(Stored entries)
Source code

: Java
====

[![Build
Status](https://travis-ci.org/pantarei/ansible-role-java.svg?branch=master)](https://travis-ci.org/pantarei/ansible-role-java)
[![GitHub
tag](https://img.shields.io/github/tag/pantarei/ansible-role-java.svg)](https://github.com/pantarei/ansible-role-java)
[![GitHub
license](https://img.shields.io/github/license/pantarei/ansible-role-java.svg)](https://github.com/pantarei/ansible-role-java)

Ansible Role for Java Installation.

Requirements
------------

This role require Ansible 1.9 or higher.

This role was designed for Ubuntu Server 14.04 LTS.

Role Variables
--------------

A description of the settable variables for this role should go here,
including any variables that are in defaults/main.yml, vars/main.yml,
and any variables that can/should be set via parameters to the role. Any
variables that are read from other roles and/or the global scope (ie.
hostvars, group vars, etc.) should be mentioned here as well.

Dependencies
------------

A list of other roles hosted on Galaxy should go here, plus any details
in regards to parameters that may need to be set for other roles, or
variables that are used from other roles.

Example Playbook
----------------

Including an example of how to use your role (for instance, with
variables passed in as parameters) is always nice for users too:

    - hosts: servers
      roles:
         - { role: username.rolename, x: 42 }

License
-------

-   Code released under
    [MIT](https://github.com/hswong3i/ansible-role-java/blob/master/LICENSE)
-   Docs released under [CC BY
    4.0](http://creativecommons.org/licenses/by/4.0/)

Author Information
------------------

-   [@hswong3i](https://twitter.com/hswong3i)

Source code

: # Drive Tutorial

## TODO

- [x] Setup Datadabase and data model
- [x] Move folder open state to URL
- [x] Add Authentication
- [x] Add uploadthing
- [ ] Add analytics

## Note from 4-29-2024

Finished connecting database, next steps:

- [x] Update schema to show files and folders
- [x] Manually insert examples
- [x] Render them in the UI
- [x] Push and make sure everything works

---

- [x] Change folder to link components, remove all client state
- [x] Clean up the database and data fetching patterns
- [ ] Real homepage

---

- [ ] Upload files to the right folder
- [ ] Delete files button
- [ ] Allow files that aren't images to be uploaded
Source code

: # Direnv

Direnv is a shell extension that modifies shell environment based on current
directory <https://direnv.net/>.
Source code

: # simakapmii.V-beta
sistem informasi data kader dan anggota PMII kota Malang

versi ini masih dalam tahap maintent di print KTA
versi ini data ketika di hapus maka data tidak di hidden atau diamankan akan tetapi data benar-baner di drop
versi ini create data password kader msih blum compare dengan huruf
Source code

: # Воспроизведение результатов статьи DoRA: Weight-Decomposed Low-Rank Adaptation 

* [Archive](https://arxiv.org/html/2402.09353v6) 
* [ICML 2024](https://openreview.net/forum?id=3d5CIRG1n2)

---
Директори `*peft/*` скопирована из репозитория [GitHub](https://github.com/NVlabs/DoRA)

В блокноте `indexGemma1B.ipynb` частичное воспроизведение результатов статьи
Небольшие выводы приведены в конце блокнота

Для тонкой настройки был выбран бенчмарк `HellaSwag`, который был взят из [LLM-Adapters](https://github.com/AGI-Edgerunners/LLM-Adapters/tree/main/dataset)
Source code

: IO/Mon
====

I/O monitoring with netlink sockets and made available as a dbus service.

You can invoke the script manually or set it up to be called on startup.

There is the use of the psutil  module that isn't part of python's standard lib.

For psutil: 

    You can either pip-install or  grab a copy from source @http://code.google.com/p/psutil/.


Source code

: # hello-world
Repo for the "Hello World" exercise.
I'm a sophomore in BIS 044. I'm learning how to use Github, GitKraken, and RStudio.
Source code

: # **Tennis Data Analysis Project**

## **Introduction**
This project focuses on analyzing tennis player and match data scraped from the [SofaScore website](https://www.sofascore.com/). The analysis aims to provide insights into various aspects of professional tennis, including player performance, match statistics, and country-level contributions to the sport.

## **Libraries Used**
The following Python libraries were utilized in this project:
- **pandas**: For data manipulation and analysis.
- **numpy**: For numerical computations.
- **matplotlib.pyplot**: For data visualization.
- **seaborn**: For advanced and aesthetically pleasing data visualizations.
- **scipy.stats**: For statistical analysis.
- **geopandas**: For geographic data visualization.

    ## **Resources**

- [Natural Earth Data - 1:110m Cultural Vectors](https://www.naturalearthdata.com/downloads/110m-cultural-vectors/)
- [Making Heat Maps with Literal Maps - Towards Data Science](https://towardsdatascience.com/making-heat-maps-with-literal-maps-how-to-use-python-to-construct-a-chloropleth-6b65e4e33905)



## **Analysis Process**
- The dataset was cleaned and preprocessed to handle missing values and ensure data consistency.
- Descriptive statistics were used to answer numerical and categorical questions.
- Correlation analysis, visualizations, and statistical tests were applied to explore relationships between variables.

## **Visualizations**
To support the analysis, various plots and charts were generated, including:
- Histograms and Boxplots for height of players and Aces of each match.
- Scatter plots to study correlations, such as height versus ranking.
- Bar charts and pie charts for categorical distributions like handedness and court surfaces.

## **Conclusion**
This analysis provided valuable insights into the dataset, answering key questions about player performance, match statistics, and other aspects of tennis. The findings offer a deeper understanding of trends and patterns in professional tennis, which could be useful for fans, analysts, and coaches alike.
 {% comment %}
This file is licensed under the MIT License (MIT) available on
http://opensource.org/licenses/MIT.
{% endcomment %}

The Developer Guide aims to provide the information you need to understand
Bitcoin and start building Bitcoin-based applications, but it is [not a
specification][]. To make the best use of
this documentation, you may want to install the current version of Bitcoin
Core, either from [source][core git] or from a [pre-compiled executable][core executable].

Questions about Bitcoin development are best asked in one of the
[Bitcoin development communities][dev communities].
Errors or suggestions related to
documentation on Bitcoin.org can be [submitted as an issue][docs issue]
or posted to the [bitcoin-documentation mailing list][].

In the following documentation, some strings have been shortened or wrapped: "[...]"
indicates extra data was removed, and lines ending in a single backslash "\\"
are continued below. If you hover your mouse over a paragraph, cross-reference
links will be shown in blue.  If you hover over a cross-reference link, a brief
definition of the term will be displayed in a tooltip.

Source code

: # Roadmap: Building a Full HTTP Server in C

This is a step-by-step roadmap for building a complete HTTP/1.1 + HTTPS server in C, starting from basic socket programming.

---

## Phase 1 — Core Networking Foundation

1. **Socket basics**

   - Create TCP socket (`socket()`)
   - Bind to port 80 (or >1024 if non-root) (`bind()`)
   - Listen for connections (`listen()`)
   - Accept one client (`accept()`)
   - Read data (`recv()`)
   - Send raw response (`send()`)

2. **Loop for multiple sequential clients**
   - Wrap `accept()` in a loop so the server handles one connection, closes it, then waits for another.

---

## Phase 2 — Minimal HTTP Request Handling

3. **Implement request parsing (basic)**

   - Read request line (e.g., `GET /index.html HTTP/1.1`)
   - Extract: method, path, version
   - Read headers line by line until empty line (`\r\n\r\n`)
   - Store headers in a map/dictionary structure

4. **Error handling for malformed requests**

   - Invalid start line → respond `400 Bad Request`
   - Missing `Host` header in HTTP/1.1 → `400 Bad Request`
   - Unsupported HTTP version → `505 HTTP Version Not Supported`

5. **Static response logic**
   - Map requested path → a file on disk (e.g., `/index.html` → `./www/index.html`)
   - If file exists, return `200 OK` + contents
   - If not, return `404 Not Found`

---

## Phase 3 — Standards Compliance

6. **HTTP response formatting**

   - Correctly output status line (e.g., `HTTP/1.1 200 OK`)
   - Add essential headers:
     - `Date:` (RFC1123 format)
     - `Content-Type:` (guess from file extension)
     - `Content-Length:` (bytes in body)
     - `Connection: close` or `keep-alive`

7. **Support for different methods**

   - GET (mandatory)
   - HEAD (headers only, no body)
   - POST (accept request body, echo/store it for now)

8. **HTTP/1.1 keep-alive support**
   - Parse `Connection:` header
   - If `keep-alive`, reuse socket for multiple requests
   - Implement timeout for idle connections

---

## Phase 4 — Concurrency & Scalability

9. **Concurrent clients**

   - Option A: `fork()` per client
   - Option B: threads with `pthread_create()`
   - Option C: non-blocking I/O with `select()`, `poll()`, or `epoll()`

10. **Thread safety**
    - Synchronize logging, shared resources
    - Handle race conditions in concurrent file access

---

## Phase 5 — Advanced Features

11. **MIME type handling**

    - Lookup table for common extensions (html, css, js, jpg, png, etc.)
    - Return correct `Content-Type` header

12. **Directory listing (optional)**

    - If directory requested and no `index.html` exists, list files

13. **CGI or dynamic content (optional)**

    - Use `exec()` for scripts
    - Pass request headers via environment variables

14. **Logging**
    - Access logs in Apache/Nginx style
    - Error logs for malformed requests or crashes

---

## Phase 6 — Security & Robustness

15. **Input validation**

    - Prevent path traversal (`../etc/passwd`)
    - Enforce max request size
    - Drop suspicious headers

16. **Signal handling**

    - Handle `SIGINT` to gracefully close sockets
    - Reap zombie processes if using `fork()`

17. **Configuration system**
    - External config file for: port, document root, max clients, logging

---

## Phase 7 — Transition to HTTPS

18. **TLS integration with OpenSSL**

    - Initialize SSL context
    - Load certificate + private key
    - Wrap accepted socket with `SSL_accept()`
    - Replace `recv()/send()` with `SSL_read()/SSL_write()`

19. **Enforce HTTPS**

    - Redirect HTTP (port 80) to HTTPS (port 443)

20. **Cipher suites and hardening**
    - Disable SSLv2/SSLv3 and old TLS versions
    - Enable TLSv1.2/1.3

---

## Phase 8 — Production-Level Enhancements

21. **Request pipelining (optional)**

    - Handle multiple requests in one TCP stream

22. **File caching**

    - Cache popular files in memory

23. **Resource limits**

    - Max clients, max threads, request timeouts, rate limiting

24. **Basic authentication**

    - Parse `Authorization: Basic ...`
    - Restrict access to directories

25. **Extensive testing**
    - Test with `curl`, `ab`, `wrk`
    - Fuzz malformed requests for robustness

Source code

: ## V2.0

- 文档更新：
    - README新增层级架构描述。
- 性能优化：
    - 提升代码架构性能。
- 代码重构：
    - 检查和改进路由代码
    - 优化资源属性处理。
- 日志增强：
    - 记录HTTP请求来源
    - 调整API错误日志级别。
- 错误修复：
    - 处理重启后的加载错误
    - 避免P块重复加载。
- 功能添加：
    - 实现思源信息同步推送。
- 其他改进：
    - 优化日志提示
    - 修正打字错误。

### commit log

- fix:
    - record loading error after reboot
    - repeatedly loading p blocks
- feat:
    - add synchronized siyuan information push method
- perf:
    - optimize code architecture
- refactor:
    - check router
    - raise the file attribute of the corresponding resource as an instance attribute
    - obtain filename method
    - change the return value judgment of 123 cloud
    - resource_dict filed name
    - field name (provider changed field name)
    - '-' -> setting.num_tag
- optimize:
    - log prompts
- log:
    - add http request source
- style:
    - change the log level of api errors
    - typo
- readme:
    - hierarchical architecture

Exercise aim: How many lines in the records hold the string "Parse"? The number alone is the answer.

Answer: 2